What is being asked: Give the records back exactly as written, but without the images.

[Records contained in a dataset]
··········
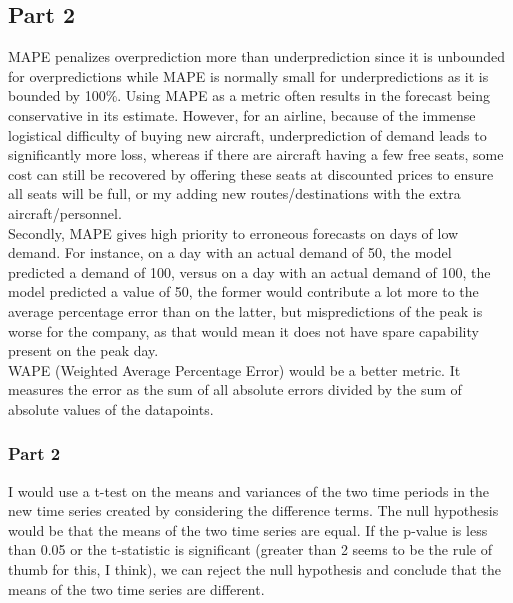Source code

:\documentclass{article}
\begin{document}
\subsection{Part 2}
MAPE penalizes overprediction more than underprediction since it is unbounded for overpredictions while MAPE is normally small for underpredictions as it is bounded by 100\%. Using MAPE as a metric often results in the forecast being conservative in its estimate. However,  for an airline,  because of the immense logistical difficulty of buying new aircraft,  underprediction of demand leads to significantly more loss,  whereas if there are aircraft having a few free seats,  some cost can still be recovered by offering these seats at discounted prices to ensure all seats will be full,  or my adding new routes/destinations with the extra aircraft/personnel.\\
Secondly,  MAPE gives high priority to erroneous forecasts on days of low demand. For instance,  on a day with an actual demand of 50,  the model predicted a demand of 100,  versus on a day with an actual demand of 100,  the model predicted a value of 50,  the former would contribute a lot more to the average percentage error than on the latter,  but mispredictions of the peak is worse for the company,  as that would mean it does not have spare capability present on the peak day.\\
WAPE (Weighted Average Percentage Error) would be a better metric. It measures the error as the sum of all absolute errors divided by the sum of absolute values of the datapoints.
\subsubsection{Part 2}
I would use a t-test on the means and variances of the two time periods in the new time series created by considering the difference terms. The null hypothesis would be that the means of the two time series are equal. If the p-value is less than 0.05 or the t-statistic is significant (greater than 2 seems to be the rule of thumb for this,  I think),  we can reject the null hypothesis and conclude that the means of the two time series are different.
\end{document}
··········
Your solution:
Source code

:\documentclass{article}
\begin{document}
\subsection{Part 2}
MAPE penalizes overprediction more than underprediction since it is unbounded for overpredictions while MAPE is normally small for underpredictions as it is bounded by 100\%. Using MAPE as a metric often results in the forecast being conservative in its estimate. However,  for an airline,  because of the immense logistical difficulty of buying new aircraft,  underprediction of demand leads to significantly more loss,  whereas if there are aircraft having a few free seats,  some cost can still be recovered by offering these seats at discounted prices to ensure all seats will be full,  or my adding new routes/destinations with the extra aircraft/personnel.\\
Secondly,  MAPE gives high priority to erroneous forecasts on days of low demand. For instance,  on a day with an actual demand of 50,  the model predicted a demand of 100,  versus on a day with an actual demand of 100,  the model predicted a value of 50,  the former would contribute a lot more to the average percentage error than on the latter,  but mispredictions of the peak is worse for the company,  as that would mean it does not have spare capability present on the peak day.\\
WAPE (Weighted Average Percentage Error) would be a better metric. It measures the error as the sum of all absolute errors divided by the sum of absolute values of the datapoints.
\subsubsection{Part 2}
I would use a t-test on the means and variances of the two time periods in the new time series created by considering the difference terms. The null hypothesis would be that the means of the two time series are equal. If the p-value is less than 0.05 or the t-statistic is significant (greater than 2 seems to be the rule of thumb for this,  I think),  we can reject the null hypothesis and conclude that the means of the two time series are different.
\end{document}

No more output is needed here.